Meta releases a stand-alone image generator with AI

Meta releases a stand-alone image generator with AI

In response to Google’s Gemini launch, Meta is launching Imagine with Meta, a new stand-alone generative AI web experience that lets users create images by describing them in natural language.

Imagine with Meta, which is powered by Meta’s current Emu image generating model, generates high-resolution images from text prompts in a way similar to OpenAI’s DALL-E, Midjourney, and Stable Diffusion. Users in the United States can use it for free (for the time being) and it produces four images for each prompt.

“We’ve enjoyed hearing from people about how they’re using imagine, Meta AI’s text-to-image generation feature, to make fun and creative content in chats. Today, we’re expanding access to imagine outside of chats,” Meta writes in a blog post published this morning. “While our messaging experience is designed for more playful, back-and-forth interactions, you can now create free images on the web, too.”

Now that Meta’s image generation tools have recently gotten the firm into trouble (see: Meta’s AI sticker generator that is racially biassed), this writer is left wondering if Imagine with Meta has any protections in place to make sure that history doesn’t repeat itself. Although we weren’t able to test the tool before it launched, you can be sure that we’ll be closely monitoring Imagine with Meta as it gains traction.

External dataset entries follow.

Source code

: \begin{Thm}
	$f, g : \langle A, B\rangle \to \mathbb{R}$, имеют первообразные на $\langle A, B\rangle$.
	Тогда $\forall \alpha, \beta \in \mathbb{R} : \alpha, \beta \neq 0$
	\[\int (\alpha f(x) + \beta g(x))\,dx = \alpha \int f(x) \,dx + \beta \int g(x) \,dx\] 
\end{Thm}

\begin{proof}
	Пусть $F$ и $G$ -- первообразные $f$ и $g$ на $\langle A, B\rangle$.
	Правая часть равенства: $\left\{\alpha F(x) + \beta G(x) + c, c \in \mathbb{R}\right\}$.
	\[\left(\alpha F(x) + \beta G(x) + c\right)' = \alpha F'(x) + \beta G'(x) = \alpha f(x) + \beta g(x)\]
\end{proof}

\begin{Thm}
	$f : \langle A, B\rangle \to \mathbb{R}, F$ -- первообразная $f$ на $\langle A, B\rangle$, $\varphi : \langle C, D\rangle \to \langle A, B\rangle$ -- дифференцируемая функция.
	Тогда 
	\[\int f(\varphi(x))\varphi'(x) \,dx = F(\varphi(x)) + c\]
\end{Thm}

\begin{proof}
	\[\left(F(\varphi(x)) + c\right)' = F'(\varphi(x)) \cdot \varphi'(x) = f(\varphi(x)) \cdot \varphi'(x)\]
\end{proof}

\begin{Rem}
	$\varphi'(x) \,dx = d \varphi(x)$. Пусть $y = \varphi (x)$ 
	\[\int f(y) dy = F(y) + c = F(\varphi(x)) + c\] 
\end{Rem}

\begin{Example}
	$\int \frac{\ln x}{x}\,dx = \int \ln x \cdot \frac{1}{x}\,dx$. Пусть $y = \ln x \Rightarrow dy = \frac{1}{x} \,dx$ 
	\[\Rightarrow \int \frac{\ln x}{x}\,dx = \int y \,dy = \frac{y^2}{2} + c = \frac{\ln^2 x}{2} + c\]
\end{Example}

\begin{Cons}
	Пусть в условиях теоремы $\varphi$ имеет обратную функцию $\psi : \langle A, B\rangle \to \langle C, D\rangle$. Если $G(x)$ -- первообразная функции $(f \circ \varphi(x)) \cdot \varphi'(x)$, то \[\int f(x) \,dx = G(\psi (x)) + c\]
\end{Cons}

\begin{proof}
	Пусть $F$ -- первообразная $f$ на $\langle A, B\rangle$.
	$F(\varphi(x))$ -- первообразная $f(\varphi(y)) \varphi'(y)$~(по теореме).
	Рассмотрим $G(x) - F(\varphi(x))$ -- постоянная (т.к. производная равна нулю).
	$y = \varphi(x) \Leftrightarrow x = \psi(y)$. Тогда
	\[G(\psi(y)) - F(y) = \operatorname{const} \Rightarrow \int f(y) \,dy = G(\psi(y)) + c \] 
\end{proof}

Meta promised to start watermarked Imagine with Meta material in the upcoming weeks for “increased transparency and traceability,” albeit they won’t go live right away. (A watermark is currently visible.) According to Meta, an AI model will be used to create the invisible watermarks, and a related model will be used to detect them. There is no information on when the detection model will be released to the general public.

In the post, Meta claimed that “[The watermarks are] resilient to common image manipulations like cropping, resizing, color change (brightness, contrast, etc.), screen shots, image compression, noise, sticker overlays and more.” “We aim to bring invisible watermarking to many of our products with AI-generated images in the future.”

Techniques for watermarking generative art are not new. Imatag, a French firm, says that its watermarking tool is not impacted by image resizing, cropping, editing, or compression. Watermarks that withstand resizing and other modifications are applied using an AI model by Steg.AI, another company. While Shutterstock and Midjourney have agreed to rules to contain marks indicating their content was developed by a generative AI tool, Microsoft and Google have adopted standards and technology for watermarking that are based on artificial intelligence.

However, there is increasing demand on technology firms to disclose that their creations were created using artificial intelligence (AI). This is especially true in light of the spread of Deepfakes from the Gaza War and the filter-bypassing of AI-generated photographs of child abuse.

China’s Cyberspace Administration has released regulations requiring that providers of generative AI label information generated by the technology, such as text and picture generators, not harm the the user experience. Additionally, Senator Kyrsten Sinema (D-AZ) highlighted the necessity of openness in generative AI during recent U.S. Senate committee hearings, including the use of watermarks.